**PROVIDED DATA**
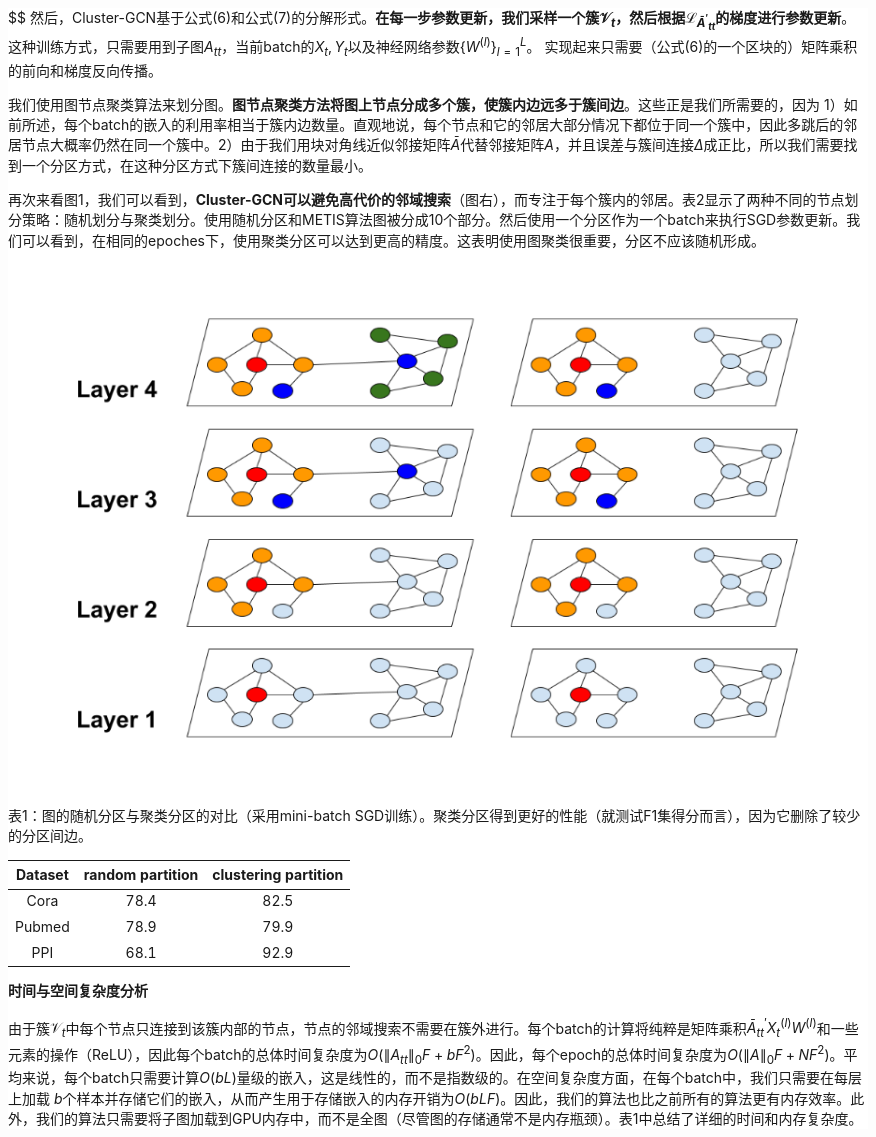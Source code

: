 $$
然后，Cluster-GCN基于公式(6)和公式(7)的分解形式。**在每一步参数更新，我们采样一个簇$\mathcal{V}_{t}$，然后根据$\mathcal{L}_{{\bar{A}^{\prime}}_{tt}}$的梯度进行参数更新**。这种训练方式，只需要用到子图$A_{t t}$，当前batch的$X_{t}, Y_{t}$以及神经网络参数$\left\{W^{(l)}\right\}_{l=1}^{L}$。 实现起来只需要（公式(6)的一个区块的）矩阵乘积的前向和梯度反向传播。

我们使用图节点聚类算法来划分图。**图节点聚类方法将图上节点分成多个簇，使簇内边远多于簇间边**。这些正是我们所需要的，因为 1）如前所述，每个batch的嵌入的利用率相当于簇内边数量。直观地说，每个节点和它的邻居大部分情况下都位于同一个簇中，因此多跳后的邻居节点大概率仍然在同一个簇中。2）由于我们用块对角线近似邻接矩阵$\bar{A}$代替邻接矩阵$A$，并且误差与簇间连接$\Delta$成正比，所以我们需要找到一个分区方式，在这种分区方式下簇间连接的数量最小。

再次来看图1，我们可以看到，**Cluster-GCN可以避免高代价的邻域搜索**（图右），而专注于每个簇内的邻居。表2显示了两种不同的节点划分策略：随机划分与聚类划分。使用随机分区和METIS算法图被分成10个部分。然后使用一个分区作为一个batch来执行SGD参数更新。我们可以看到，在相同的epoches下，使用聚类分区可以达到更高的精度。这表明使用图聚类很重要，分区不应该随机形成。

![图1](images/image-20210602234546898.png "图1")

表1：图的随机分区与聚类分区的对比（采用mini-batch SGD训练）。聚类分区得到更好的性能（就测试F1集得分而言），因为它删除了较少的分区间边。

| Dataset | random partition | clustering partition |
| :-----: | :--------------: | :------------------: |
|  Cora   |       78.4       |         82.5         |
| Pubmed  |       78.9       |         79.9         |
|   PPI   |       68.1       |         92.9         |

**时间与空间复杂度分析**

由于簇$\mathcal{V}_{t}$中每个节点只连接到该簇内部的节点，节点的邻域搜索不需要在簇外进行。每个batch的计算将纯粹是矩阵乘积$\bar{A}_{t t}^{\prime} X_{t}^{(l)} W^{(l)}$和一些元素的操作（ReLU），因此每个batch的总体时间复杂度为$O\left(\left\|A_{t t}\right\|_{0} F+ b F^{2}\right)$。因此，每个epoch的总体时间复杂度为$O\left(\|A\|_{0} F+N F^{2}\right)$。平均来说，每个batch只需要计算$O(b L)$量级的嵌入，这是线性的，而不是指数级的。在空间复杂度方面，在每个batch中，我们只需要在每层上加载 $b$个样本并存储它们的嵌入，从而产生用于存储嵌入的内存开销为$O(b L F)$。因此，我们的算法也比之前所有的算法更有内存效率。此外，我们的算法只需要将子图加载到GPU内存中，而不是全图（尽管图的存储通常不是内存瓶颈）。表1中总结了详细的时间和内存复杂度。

**TASK**
Using the entries above, return each line that includes the word "right".

**ANSWER BELOW**
然后，Cluster-GCN基于公式(6)和公式(7)的分解形式。**在每一步参数更新，我们采样一个簇$\mathcal{V}_{t}$，然后根据$\mathcal{L}_{{\bar{A}^{\prime}}_{tt}}$的梯度进行参数更新**。这种训练方式，只需要用到子图$A_{t t}$，当前batch的$X_{t}, Y_{t}$以及神经网络参数$\left\{W^{(l)}\right\}_{l=1}^{L}$。 实现起来只需要（公式(6)的一个区块的）矩阵乘积的前向和梯度反向传播。
由于簇$\mathcal{V}_{t}$中每个节点只连接到该簇内部的节点，节点的邻域搜索不需要在簇外进行。每个batch的计算将纯粹是矩阵乘积$\bar{A}_{t t}^{\prime} X_{t}^{(l)} W^{(l)}$和一些元素的操作（ReLU），因此每个batch的总体时间复杂度为$O\left(\left\|A_{t t}\right\|_{0} F+ b F^{2}\right)$。因此，每个epoch的总体时间复杂度为$O\left(\|A\|_{0} F+N F^{2}\right)$。平均来说，每个batch只需要计算$O(b L)$量级的嵌入，这是线性的，而不是指数级的。在空间复杂度方面，在每个batch中，我们只需要在每层上加载 $b$个样本并存储它们的嵌入，从而产生用于存储嵌入的内存开销为$O(b L F)$。因此，我们的算法也比之前所有的算法更有内存效率。此外，我们的算法只需要将子图加载到GPU内存中，而不是全图（尽管图的存储通常不是内存瓶颈）。表1中总结了详细的时间和内存复杂度。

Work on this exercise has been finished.